-- MATERIAL PROVIDED follows --

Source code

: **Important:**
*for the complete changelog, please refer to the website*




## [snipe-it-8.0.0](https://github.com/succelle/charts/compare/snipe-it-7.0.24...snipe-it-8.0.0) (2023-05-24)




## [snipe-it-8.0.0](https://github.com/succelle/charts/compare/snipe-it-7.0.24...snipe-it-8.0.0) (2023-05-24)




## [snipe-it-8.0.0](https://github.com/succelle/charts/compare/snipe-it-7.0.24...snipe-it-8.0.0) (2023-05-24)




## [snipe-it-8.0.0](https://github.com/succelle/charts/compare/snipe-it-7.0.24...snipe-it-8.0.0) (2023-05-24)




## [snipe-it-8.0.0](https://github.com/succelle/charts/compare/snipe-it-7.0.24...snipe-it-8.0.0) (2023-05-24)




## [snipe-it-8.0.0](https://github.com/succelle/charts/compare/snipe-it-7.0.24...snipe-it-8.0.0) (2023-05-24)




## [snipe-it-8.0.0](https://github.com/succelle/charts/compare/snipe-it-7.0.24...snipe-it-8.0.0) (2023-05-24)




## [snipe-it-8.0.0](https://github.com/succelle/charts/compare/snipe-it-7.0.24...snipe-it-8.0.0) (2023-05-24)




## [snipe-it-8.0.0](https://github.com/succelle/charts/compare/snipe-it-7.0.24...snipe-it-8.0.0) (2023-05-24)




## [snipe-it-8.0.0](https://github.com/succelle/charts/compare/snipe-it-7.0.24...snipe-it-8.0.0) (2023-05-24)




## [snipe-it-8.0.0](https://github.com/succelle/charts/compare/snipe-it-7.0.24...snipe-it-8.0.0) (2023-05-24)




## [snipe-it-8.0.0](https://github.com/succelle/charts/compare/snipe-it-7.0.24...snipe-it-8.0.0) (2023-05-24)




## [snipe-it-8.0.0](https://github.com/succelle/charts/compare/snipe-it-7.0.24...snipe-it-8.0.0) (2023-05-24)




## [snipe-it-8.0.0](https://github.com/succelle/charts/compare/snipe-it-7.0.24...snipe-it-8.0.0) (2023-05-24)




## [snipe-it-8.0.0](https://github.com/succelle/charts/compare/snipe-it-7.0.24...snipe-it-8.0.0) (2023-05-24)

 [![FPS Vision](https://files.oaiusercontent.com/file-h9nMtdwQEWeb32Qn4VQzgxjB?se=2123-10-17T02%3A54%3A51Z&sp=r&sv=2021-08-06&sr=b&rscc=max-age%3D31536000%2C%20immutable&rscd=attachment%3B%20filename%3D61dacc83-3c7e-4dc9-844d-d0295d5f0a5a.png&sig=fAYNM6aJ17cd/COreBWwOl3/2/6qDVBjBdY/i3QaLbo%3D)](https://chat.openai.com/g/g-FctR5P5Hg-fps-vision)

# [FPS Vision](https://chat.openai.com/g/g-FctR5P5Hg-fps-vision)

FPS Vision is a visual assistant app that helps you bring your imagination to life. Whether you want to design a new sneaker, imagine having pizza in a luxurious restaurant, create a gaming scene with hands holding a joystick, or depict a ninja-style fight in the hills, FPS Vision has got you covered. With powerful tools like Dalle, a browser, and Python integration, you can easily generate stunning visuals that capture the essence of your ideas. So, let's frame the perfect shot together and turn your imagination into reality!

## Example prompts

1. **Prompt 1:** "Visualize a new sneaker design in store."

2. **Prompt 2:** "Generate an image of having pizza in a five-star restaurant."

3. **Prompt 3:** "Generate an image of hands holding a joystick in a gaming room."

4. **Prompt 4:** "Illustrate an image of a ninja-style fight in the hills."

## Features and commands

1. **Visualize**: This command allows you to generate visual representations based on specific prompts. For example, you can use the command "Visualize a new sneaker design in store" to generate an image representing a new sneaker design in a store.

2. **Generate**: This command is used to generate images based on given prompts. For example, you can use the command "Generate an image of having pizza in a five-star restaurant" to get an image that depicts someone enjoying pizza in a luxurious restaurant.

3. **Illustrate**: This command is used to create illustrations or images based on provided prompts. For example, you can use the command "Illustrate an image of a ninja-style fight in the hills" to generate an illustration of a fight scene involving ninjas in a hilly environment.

-- MATERIAL PROVIDED concluded --

- ASSIGNED TASK: A verbatim copy of the listing is needed.

- WRITTEN RESPONSE:
Source code

: **Important:**
*for the complete changelog, please refer to the website*




## [snipe-it-8.0.0](https://github.com/succelle/charts/compare/snipe-it-7.0.24...snipe-it-8.0.0) (2023-05-24)




## [snipe-it-8.0.0](https://github.com/succelle/charts/compare/snipe-it-7.0.24...snipe-it-8.0.0) (2023-05-24)




## [snipe-it-8.0.0](https://github.com/succelle/charts/compare/snipe-it-7.0.24...snipe-it-8.0.0) (2023-05-24)




## [snipe-it-8.0.0](https://github.com/succelle/charts/compare/snipe-it-7.0.24...snipe-it-8.0.0) (2023-05-24)




## [snipe-it-8.0.0](https://github.com/succelle/charts/compare/snipe-it-7.0.24...snipe-it-8.0.0) (2023-05-24)




## [snipe-it-8.0.0](https://github.com/succelle/charts/compare/snipe-it-7.0.24...snipe-it-8.0.0) (2023-05-24)




## [snipe-it-8.0.0](https://github.com/succelle/charts/compare/snipe-it-7.0.24...snipe-it-8.0.0) (2023-05-24)




## [snipe-it-8.0.0](https://github.com/succelle/charts/compare/snipe-it-7.0.24...snipe-it-8.0.0) (2023-05-24)




## [snipe-it-8.0.0](https://github.com/succelle/charts/compare/snipe-it-7.0.24...snipe-it-8.0.0) (2023-05-24)




## [snipe-it-8.0.0](https://github.com/succelle/charts/compare/snipe-it-7.0.24...snipe-it-8.0.0) (2023-05-24)




## [snipe-it-8.0.0](https://github.com/succelle/charts/compare/snipe-it-7.0.24...snipe-it-8.0.0) (2023-05-24)




## [snipe-it-8.0.0](https://github.com/succelle/charts/compare/snipe-it-7.0.24...snipe-it-8.0.0) (2023-05-24)




## [snipe-it-8.0.0](https://github.com/succelle/charts/compare/snipe-it-7.0.24...snipe-it-8.0.0) (2023-05-24)




## [snipe-it-8.0.0](https://github.com/succelle/charts/compare/snipe-it-7.0.24...snipe-it-8.0.0) (2023-05-24)




## [snipe-it-8.0.0](https://github.com/succelle/charts/compare/snipe-it-7.0.24...snipe-it-8.0.0) (2023-05-24)

 [![FPS Vision](https://files.oaiusercontent.com/file-h9nMtdwQEWeb32Qn4VQzgxjB?se=2123-10-17T02%3A54%3A51Z&sp=r&sv=2021-08-06&sr=b&rscc=max-age%3D31536000%2C%20immutable&rscd=attachment%3B%20filename%3D61dacc83-3c7e-4dc9-844d-d0295d5f0a5a.png&sig=fAYNM6aJ17cd/COreBWwOl3/2/6qDVBjBdY/i3QaLbo%3D)](https://chat.openai.com/g/g-FctR5P5Hg-fps-vision)

# [FPS Vision](https://chat.openai.com/g/g-FctR5P5Hg-fps-vision)

FPS Vision is a visual assistant app that helps you bring your imagination to life. Whether you want to design a new sneaker, imagine having pizza in a luxurious restaurant, create a gaming scene with hands holding a joystick, or depict a ninja-style fight in the hills, FPS Vision has got you covered. With powerful tools like Dalle, a browser, and Python integration, you can easily generate stunning visuals that capture the essence of your ideas. So, let's frame the perfect shot together and turn your imagination into reality!

## Example prompts

1. **Prompt 1:** "Visualize a new sneaker design in store."

2. **Prompt 2:** "Generate an image of having pizza in a five-star restaurant."

3. **Prompt 3:** "Generate an image of hands holding a joystick in a gaming room."

4. **Prompt 4:** "Illustrate an image of a ninja-style fight in the hills."

## Features and commands

1. **Visualize**: This command allows you to generate visual representations based on specific prompts. For example, you can use the command "Visualize a new sneaker design in store" to generate an image representing a new sneaker design in a store.

2. **Generate**: This command is used to generate images based on given prompts. For example, you can use the command "Generate an image of having pizza in a five-star restaurant" to get an image that depicts someone enjoying pizza in a luxurious restaurant.

3. **Illustrate**: This command is used to create illustrations or images based on provided prompts. For example, you can use the command "Illustrate an image of a ninja-style fight in the hills" to generate an illustration of a fight scene involving ninjas in a hilly environment.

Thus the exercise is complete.